Calculate Ending Inventory using Weighted Average

Compare Weighted Average with FIFO and LIFO

Identify businesses that commonly use the Weighted Average method


Key Vocabulary

Weighted Average
Average Cost per Unit
Cost of Goods Sold
Ending Inventory
Inventory Valuation
Units Available for Sale
Total Inventory Cost


What Is the Weighted Average Method?

The Weighted Average method assigns

The same average cost to all units sold and remaining

Costs based on total inventory cost ÷ total units

It smooths out price fluctuations over time.


Why Businesses Use Weighted Average

The method is preferred because it

Is simple to apply
Reduces extreme profit fluctuations
Works well when inventory items are similar
Is allowed under IFRS and GAAP

Common users
Manufacturing firms
Chemical and oil companies
Businesses with large volumes of identical items


Weighted Average Calculation

Inventory Data

Data
Jan 1
Jan 10
Jan 20

Units
100
200
100

Cost per Unit
$10
$12
$14



Step 1 - Calculate Total Units & Total Cost

Total units =
100 + 200 + 100 = 400 units

Total cost =
100 × $10 = $1,000
200 × $12 = $2,400
100 × $14 = $1,400

Total cost = $4,800


Step 2 - Calculate Average Cost per Unit

Average Cost per Unit =
4,800 ÷ 400 = $12


Step 3 - Calculate COGS

Units sold = 250
250 × $12 = $3,000
COGS = $3,000


Step 4 - Calculate Ending Inventory

Units remaining = 150
150 × $12 = $1,800
Ending Inventory = $1,800


Impact on Financial Statements

Income Statement
COGS is between FIFO and LIFO
Profit is moderate and stable

Balance Sheet
Inventory valued at an average cost
Less volatility in asset values


FIFO vs LIFO vs Weighted Average

Feature
Cost basis
COGS | inflation
Profit
Inventory value
IFRS allowed

FIFO
Oldest
Lower
Higher
Higher
Yes

LIFO
Newest
Higher
Lower
Lower
No

Weighted Avarage
Avarage
Medium
Moderate
Avarage
Yes



Concept Check

Answer True or False

Weighted Average assigns the same cost to all units

Weighted Average reflects only the most recent prices

Weighted Average smooths price fluctuations

Weighted Average is allowed under IFRS


Fill in the Blanks

1. Average cost per unit = Total ______ ÷ Total ______

2. Weighted Average results in ______ profit volatility

3. Weighted Average COGS usually falls ______ FIFO and LIFO


Calculation Practice

Inventory purchases
40 units @ $5
60 units @ $7

Units sold
50

Tasks
Calculate average cost per unit
Calculate COGS
Calculate Ending Inventory


Method Selection

Choose the best method and explain why

A chemical company producing identical products
A grocery store selling perishable goods
A company wanting stable profits


Mini Case Study

A manufacturing company sells identical products and experiences frequent price changes in raw materials. Management wants a method that avoids extreme profit swings.

Questions

Which inventory valuation method is most suitable?

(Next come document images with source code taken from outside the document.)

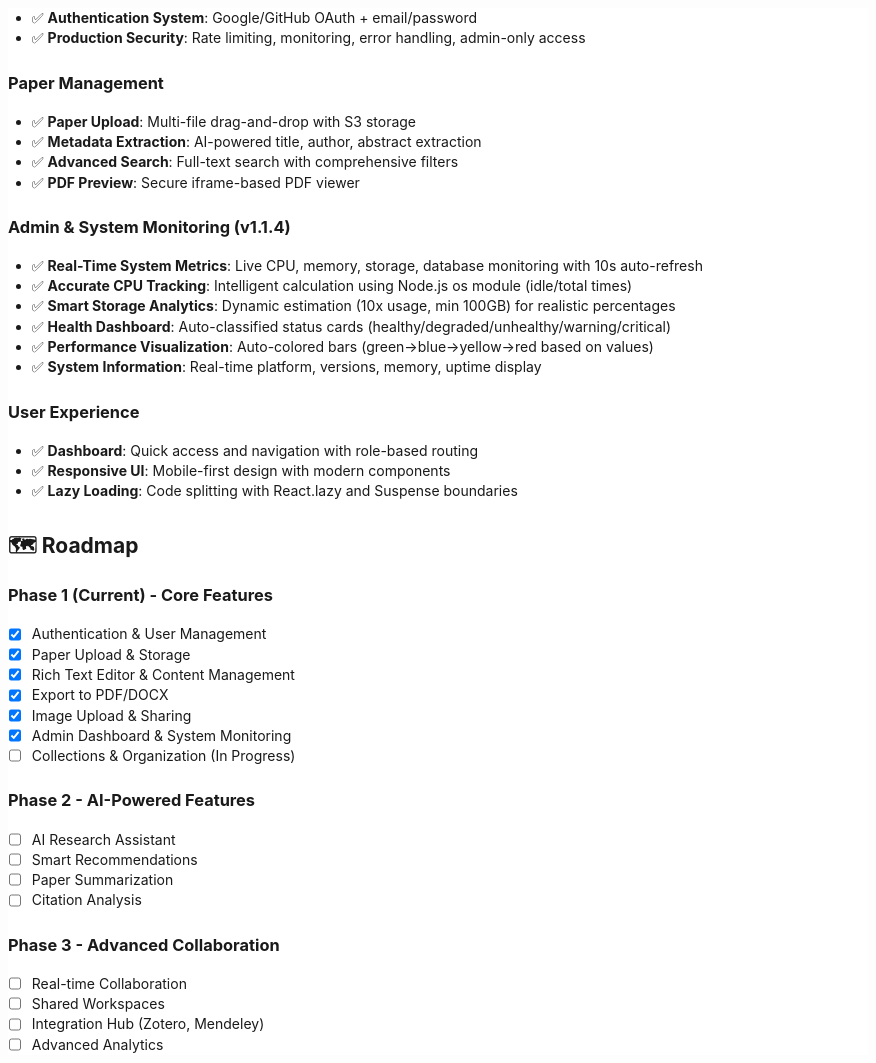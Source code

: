 - ✅ **Authentication System**: Google/GitHub OAuth + email/password
- ✅ **Production Security**: Rate limiting, monitoring, error handling, admin-only access

### Paper Management

- ✅ **Paper Upload**: Multi-file drag-and-drop with S3 storage
- ✅ **Metadata Extraction**: AI-powered title, author, abstract extraction
- ✅ **Advanced Search**: Full-text search with comprehensive filters
- ✅ **PDF Preview**: Secure iframe-based PDF viewer

### Admin & System Monitoring (v1.1.4)

- ✅ **Real-Time System Metrics**: Live CPU, memory, storage, database monitoring with 10s auto-refresh
- ✅ **Accurate CPU Tracking**: Intelligent calculation using Node.js os module (idle/total times)
- ✅ **Smart Storage Analytics**: Dynamic estimation (10x usage, min 100GB) for realistic percentages
- ✅ **Health Dashboard**: Auto-classified status cards (healthy/degraded/unhealthy/warning/critical)
- ✅ **Performance Visualization**: Auto-colored bars (green→blue→yellow→red based on values)
- ✅ **System Information**: Real-time platform, versions, memory, uptime display

### User Experience

- ✅ **Dashboard**: Quick access and navigation with role-based routing
- ✅ **Responsive UI**: Mobile-first design with modern components
- ✅ **Lazy Loading**: Code splitting with React.lazy and Suspense boundaries

## 🗺️ Roadmap

### Phase 1 (Current) - Core Features

- [x] Authentication & User Management
- [x] Paper Upload & Storage
- [x] Rich Text Editor & Content Management
- [x] Export to PDF/DOCX
- [x] Image Upload & Sharing
- [x] Admin Dashboard & System Monitoring
- [ ] Collections & Organization (In Progress)

### Phase 2 - AI-Powered Features

- [ ] AI Research Assistant
- [ ] Smart Recommendations
- [ ] Paper Summarization
- [ ] Citation Analysis

### Phase 3 - Advanced Collaboration

- [ ] Real-time Collaboration
- [ ] Shared Workspaces
- [ ] Integration Hub (Zotero, Mendeley)
- [ ] Advanced Analytics
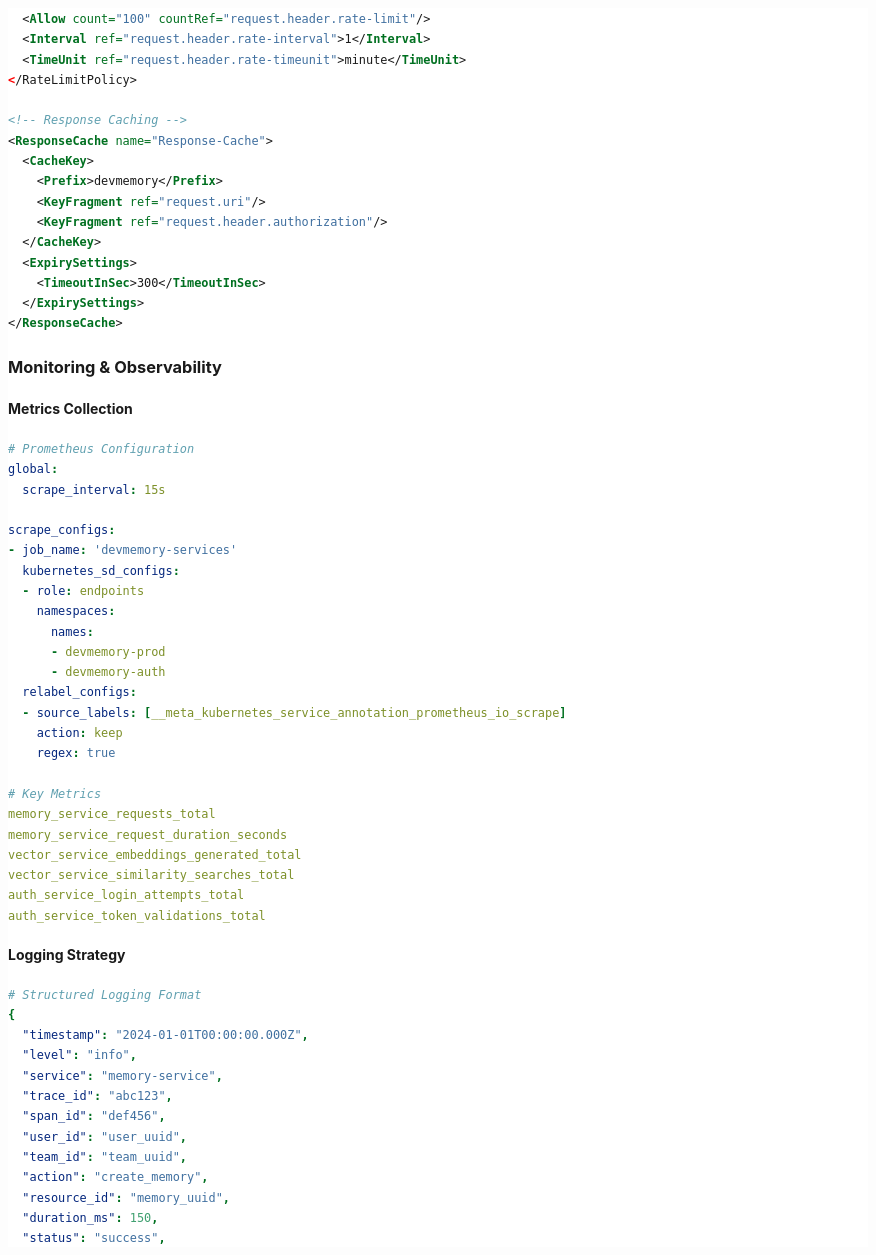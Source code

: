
 ```xml
  <Allow count="100" countRef="request.header.rate-limit"/>
  <Interval ref="request.header.rate-interval">1</Interval>
  <TimeUnit ref="request.header.rate-timeunit">minute</TimeUnit>
</RateLimitPolicy>

<!-- Response Caching -->
<ResponseCache name="Response-Cache">
  <CacheKey>
    <Prefix>devmemory</Prefix>
    <KeyFragment ref="request.uri"/>
    <KeyFragment ref="request.header.authorization"/>
  </CacheKey>
  <ExpirySettings>
    <TimeoutInSec>300</TimeoutInSec>
  </ExpirySettings>
</ResponseCache>
```

### Monitoring & Observability

#### Metrics Collection
```yaml
# Prometheus Configuration
global:
  scrape_interval: 15s
  
scrape_configs:
- job_name: 'devmemory-services'
  kubernetes_sd_configs:
  - role: endpoints
    namespaces:
      names:
      - devmemory-prod
      - devmemory-auth
  relabel_configs:
  - source_labels: [__meta_kubernetes_service_annotation_prometheus_io_scrape]
    action: keep
    regex: true

# Key Metrics
memory_service_requests_total
memory_service_request_duration_seconds
vector_service_embeddings_generated_total
vector_service_similarity_searches_total
auth_service_login_attempts_total
auth_service_token_validations_total
```

#### Logging Strategy
```yaml
# Structured Logging Format
{
  "timestamp": "2024-01-01T00:00:00.000Z",
  "level": "info",
  "service": "memory-service",
  "trace_id": "abc123",
  "span_id": "def456",
  "user_id": "user_uuid",
  "team_id": "team_uuid",
  "action": "create_memory",
  "resource_id": "memory_uuid",
  "duration_ms": 150,
  "status": "success",
```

Why is this method appropriate?

How does this method affect COGS and profit stability?


Quick Quiz

How is the average cost per unit calculated?

Does Weighted Average use oldest or newest costs only?

How does Weighted Average profit compare to FIFO and LIFO?

Is Weighted Average allowed under IFRS?

Name one business that commonly uses Weighted Average.